Your assignment:
The result should be every line in the material below containing the string "right".

Data section:
*-*-*
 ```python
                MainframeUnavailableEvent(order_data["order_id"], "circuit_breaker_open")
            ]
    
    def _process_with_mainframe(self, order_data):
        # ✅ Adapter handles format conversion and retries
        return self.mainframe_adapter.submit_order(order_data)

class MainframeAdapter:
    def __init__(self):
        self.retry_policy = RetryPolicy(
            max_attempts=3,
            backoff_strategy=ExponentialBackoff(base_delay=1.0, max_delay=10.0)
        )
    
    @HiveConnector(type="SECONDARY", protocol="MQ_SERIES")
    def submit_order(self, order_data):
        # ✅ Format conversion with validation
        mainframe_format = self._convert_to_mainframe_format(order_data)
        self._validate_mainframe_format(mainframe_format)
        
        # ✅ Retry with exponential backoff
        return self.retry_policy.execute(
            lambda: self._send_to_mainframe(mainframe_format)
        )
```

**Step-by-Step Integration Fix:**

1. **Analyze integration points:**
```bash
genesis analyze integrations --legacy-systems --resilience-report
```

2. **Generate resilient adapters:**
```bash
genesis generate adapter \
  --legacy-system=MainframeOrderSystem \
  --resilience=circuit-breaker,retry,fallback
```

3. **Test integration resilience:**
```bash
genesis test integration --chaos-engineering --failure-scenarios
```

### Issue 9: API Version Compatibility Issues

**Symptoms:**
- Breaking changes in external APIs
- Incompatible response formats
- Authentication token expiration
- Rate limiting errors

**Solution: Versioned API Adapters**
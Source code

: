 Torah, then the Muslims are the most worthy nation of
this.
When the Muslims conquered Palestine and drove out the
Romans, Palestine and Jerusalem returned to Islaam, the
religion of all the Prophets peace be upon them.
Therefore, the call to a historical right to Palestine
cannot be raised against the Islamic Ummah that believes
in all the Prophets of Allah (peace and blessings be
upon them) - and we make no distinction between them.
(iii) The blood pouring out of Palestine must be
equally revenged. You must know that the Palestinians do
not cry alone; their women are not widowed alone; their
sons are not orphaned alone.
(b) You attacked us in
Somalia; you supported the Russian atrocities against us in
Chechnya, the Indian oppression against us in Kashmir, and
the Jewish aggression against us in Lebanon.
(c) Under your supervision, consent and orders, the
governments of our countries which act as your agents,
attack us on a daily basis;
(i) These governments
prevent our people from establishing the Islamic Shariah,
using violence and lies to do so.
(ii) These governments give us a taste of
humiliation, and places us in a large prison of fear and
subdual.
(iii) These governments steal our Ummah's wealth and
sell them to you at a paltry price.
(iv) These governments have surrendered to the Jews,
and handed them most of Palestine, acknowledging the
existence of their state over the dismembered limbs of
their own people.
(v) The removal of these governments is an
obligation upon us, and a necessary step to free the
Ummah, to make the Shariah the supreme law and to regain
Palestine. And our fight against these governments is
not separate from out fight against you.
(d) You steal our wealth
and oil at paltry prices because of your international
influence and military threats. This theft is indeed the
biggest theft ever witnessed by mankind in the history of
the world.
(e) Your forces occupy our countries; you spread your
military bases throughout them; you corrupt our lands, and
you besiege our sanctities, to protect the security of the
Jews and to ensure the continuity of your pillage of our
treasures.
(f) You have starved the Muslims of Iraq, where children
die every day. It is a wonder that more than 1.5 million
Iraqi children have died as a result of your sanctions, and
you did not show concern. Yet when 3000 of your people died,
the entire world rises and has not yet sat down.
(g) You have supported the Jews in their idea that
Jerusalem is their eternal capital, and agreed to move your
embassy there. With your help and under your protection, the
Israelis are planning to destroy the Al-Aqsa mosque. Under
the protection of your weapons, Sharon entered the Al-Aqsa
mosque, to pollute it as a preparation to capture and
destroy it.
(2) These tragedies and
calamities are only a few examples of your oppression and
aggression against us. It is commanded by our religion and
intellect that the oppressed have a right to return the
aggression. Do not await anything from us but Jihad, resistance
*-*-*
Exercise result:
Therefore, the call to a historical right to Palestine
intellect that the oppressed have a right to return the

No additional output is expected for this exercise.